On the contrary, Java strings are not null-terminated. In Java, String type stores the length alongside its character data. So, inherently, by design it doesn't need a null-terminator to know where any string ends. This is perfectly fine while working in Java, but becomes dangerous the moment any string is handed over to a C library, that relies purely on null-terminators to know when to stop processing a given string.
getBytes() and null-terminator isn't appended to the sequence of bytes, the resulting byte array, when handed over to the NI library makes the library misbehave for not being properly ended with 0x00. The NI library could then read past the end of the intended string, picking up whatever happened to be sitting next, in its adjacent memory — might be random numbers, letters, or other garbage values - till the time 0x00 is reached.
This was confirmed using NI's own NI I/O Trace utility, which captures and logs all calls made to NI driver functions. The trace clearly showed that strings were sometimes arriving at the NI library appended with random numbers or letters — providing a classic evidence of missing null-terminator, causing the C library to overrun the intended end of the string buffer.

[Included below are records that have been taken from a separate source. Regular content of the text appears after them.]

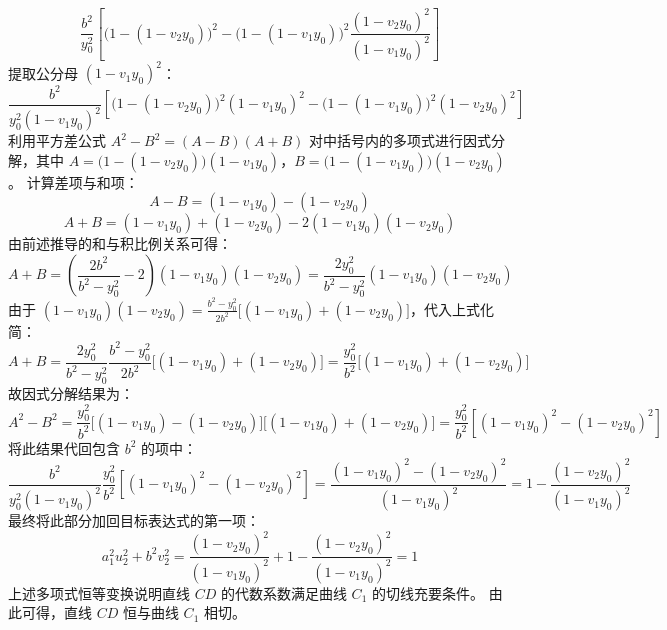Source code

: \begin{solution}
$$ \frac{b^2}{y_0^2} \left[ \big(1 - (1 - v_2 y_0)\big)^2 - \big(1 - (1 - v_1 y_0)\big)^2 \frac{(1 - v_2 y_0)^2}{(1 - v_1 y_0)^2} \right] $$
提取公分母 $(1 - v_1 y_0)^2$：
$$ \frac{b^2}{y_0^2 (1 - v_1 y_0)^2} \left[ \big(1 - (1 - v_2 y_0)\big)^2 (1 - v_1 y_0)^2 - \big(1 - (1 - v_1 y_0)\big)^2 (1 - v_2 y_0)^2 \right] $$
利用平方差公式 $A^2 - B^2 = (A - B)(A + B)$ 对中括号内的多项式进行因式分解，其中 $A = \big(1 - (1 - v_2 y_0)\big)(1 - v_1 y_0)$，$B = \big(1 - (1 - v_1 y_0)\big)(1 - v_2 y_0)$。
计算差项与和项：
$$ A - B = (1 - v_1 y_0) - (1 - v_2 y_0) $$
$$ A + B = (1 - v_1 y_0) + (1 - v_2 y_0) - 2(1 - v_1 y_0)(1 - v_2 y_0) $$
由前述推导的和与积比例关系可得：
$$ A + B = \left( \frac{2 b^2}{b^2 - y_0^2} - 2 \right) (1 - v_1 y_0)(1 - v_2 y_0) = \frac{2 y_0^2}{b^2 - y_0^2} (1 - v_1 y_0)(1 - v_2 y_0) $$
由于 $(1 - v_1 y_0)(1 - v_2 y_0) = \frac{b^2 - y_0^2}{2 b^2} \big[ (1 - v_1 y_0) + (1 - v_2 y_0) \big]$，代入上式化简：
$$ A + B = \frac{2 y_0^2}{b^2 - y_0^2} \frac{b^2 - y_0^2}{2 b^2} \big[ (1 - v_1 y_0) + (1 - v_2 y_0) \big] = \frac{y_0^2}{b^2} \big[ (1 - v_1 y_0) + (1 - v_2 y_0) \big] $$
故因式分解结果为：
$$ A^2 - B^2 = \frac{y_0^2}{b^2} \big[ (1 - v_1 y_0) - (1 - v_2 y_0) \big] \big[ (1 - v_1 y_0) + (1 - v_2 y_0) \big] = \frac{y_0^2}{b^2} \left[ (1 - v_1 y_0)^2 - (1 - v_2 y_0)^2 \right] $$
将此结果代回包含 $b^2$ 的项中：
$$ \frac{b^2}{y_0^2 (1 - v_1 y_0)^2} \frac{y_0^2}{b^2} \left[ (1 - v_1 y_0)^2 - (1 - v_2 y_0)^2 \right] = \frac{(1 - v_1 y_0)^2 - (1 - v_2 y_0)^2}{(1 - v_1 y_0)^2} = 1 - \frac{(1 - v_2 y_0)^2}{(1 - v_1 y_0)^2} $$
最终将此部分加回目标表达式的第一项：
$$ a_1^2 u_2^2 + b^2 v_2^2 = \frac{(1 - v_2 y_0)^2}{(1 - v_1 y_0)^2} + 1 - \frac{(1 - v_2 y_0)^2}{(1 - v_1 y_0)^2} = 1 $$
上述多项式恒等变换说明直线 $CD$ 的代数系数满足曲线 $C_1$ 的切线充要条件。
由此可得，直线 $CD$ 恒与曲线 $C_1$ 相切。

\end{solution}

When garbage values are appended to a string argument — for example, a device name or task name — the NI library naturally fails to find or create the resource associated with that name, causing the entire initialisation sequence to fail. Since the garbage data in adjacent memory is non-deterministic (it changes between runs and even within a run), the bug appeared intermittently.
The Fix: Explicitly Null-Terminating Strings
The fix is conceptually simple but requires care in implementation. The approach taken in PR #2 ensures every string passed into the NI library is properly null-terminated. Here is the technique used:
// Before the fix: simple byte extraction — no null-terminator
byte[] nameBytes = deviceName.getBytes();
// After the fix: append a space first, get bytes, then make the last byte zero
byte[] nameBytes = (deviceName + " ").getBytes();
nameBytes[nameBytes.length - 1] = 0;
Let's break down why this works:
Step 1 — Append a space character. The string is concatenated with a single space (" ") before calling getBytes(). This is a deliberate trick to ensure the resulting byte array has one extra byte at the end that can be controlled.
Step 2 — Obtain the byte array. getBytes() converts the Java string (with the appended space) into a byte array using the platform's default charset. Crucially, this gives us the string data plus one extra byte at position nameBytes.length - 1.
Step 3 — Zero out the last byte. That trailing byte — originally the space character (0x20) — is then explicitly set to 0. This produces a properly null-terminated byte sequence that the C library can safely consume.
The result is a byte array having content exactly the same as the original string's characters followed by a null byte (0x00), satisfying the C convention and preventing any overread into adjacent memory.
The Broader Lesson
This bug is a reminder of something easy to overlook when writing JNI code: the Java type system gives you no warning when a Java object is about to be interpreted using C conventions. Java's String is perfectly safe, fully encapsulated object inside the JVM. The moment it crosses into native code, all those safety guarantees evaporate, and you are operating in the world of raw bytes and C-string conventions.
Here are a few lessons worth keeping in mind when working in such scenarios:
Always null-terminate strings passed to C libraries. Unless you are absolutely sure that the receiving C function expects a pre-specified length, assume that it wants a null-terminated C string.
Use logging tools to confirm what the processing layer is actually receiving. The intermittent nature of this bug would have remained mysterious without the observability tool. Whenever you have a bug at the native interface, tracing what the native layer sees is invaluable.
Intermittent failures often mean memory layout issues. If your bug disappears on restart but comes back unpredictably, the cause is probably non-deterministic memory layout — a strong indicator of missing terminators, buffer overruns, or uninitialized memory.